_Your assignment:_ In the listing below, the answer starts at the line that has "## Početak rada" and stops after the line that has "Vodi tablicu i"; please repeat that part exactly and nothing more.

== Segment start ==

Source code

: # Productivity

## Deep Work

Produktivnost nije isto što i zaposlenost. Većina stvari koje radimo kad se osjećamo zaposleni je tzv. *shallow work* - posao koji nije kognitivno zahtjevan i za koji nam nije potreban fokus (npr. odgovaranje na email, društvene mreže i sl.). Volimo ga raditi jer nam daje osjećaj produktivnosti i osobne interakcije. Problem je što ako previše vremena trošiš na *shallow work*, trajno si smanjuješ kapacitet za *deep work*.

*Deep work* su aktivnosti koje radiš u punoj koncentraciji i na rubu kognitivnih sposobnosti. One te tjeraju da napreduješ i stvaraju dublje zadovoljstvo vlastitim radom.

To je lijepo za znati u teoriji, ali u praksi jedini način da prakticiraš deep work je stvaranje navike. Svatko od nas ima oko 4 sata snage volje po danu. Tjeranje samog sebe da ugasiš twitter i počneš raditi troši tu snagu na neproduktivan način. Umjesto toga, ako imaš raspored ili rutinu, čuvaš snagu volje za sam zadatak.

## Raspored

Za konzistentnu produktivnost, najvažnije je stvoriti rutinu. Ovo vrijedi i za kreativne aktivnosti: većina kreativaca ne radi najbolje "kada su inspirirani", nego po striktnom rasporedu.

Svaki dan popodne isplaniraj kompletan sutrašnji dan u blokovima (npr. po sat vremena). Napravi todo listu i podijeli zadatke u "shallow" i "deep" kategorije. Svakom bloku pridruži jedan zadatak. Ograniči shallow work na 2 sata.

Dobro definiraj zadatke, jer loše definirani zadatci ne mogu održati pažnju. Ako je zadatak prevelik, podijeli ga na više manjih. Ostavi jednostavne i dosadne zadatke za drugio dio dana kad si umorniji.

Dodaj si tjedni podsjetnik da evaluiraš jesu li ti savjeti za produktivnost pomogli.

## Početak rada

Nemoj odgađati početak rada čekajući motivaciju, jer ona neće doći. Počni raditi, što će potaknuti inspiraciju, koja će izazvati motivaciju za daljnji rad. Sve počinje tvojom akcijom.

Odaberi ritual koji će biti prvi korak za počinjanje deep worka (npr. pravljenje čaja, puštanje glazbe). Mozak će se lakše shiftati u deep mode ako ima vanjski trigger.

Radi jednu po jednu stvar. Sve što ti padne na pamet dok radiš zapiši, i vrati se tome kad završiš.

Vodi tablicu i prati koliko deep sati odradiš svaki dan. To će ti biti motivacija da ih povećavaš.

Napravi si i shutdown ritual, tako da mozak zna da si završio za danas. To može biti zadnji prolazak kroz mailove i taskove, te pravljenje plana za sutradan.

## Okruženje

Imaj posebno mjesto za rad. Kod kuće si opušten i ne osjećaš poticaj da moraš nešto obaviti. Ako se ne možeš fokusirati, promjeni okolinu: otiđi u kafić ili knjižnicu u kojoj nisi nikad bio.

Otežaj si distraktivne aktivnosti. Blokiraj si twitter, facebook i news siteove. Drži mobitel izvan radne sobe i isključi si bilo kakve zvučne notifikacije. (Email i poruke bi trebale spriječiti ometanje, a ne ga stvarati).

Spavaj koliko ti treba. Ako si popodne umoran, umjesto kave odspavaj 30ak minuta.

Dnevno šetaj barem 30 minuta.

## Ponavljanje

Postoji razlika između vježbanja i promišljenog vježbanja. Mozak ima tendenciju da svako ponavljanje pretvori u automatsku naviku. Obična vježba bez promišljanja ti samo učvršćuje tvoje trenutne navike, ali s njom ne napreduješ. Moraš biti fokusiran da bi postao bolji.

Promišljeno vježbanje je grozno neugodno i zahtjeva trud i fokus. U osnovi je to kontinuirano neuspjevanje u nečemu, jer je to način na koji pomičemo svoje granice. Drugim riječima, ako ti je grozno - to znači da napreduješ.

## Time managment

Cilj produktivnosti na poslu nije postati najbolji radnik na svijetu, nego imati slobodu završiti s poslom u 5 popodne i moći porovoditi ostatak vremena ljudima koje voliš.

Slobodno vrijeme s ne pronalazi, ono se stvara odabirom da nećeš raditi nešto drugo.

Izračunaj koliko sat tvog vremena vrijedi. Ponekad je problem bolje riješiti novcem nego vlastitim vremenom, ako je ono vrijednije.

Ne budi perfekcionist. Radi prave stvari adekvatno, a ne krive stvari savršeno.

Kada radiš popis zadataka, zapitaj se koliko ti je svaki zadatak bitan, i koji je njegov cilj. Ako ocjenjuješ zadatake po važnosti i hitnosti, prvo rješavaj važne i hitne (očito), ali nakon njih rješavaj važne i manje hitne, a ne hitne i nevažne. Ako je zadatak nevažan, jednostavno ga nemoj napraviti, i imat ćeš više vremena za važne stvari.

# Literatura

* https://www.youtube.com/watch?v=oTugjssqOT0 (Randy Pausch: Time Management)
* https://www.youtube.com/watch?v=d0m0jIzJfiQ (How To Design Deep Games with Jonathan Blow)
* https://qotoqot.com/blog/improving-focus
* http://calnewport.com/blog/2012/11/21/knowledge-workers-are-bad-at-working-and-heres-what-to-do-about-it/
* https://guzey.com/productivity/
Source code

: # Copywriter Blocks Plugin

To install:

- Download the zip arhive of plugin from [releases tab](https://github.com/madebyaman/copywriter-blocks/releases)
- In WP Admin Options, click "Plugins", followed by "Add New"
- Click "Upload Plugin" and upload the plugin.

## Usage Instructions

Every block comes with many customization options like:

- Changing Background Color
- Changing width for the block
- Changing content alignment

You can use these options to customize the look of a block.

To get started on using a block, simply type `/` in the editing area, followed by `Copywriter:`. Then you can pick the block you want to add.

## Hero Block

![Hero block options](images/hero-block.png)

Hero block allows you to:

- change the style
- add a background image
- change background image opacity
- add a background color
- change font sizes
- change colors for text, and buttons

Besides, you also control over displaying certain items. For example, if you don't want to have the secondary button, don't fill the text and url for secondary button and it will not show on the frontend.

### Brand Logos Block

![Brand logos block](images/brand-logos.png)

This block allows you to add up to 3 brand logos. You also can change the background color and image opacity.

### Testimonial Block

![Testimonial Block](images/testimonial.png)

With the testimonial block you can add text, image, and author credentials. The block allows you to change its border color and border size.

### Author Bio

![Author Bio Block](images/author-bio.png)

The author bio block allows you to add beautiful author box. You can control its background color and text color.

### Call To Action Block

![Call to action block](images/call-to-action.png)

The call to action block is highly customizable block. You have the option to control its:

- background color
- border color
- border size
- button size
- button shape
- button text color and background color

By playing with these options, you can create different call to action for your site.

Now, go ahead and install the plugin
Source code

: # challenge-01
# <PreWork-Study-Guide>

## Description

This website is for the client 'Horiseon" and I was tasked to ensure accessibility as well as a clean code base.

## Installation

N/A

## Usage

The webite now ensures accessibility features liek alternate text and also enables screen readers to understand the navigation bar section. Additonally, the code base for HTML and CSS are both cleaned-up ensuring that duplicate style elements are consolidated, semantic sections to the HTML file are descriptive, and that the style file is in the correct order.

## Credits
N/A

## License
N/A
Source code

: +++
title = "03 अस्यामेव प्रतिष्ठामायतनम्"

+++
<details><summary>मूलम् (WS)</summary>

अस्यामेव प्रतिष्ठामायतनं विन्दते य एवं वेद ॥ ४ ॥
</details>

== Segment end ==

_Answer area:_
## Početak rada

Nemoj odgađati početak rada čekajući motivaciju, jer ona neće doći. Počni raditi, što će potaknuti inspiraciju, koja će izazvati motivaciju za daljnji rad. Sve počinje tvojom akcijom.

Odaberi ritual koji će biti prvi korak za počinjanje deep worka (npr. pravljenje čaja, puštanje glazbe). Mozak će se lakše shiftati u deep mode ako ima vanjski trigger.

Radi jednu po jednu stvar. Sve što ti padne na pamet dok radiš zapiši, i vrati se tome kad završiš.

Vodi tablicu i prati koliko deep sati odradiš svaki dan. To će ti biti motivacija da ih povećavaš.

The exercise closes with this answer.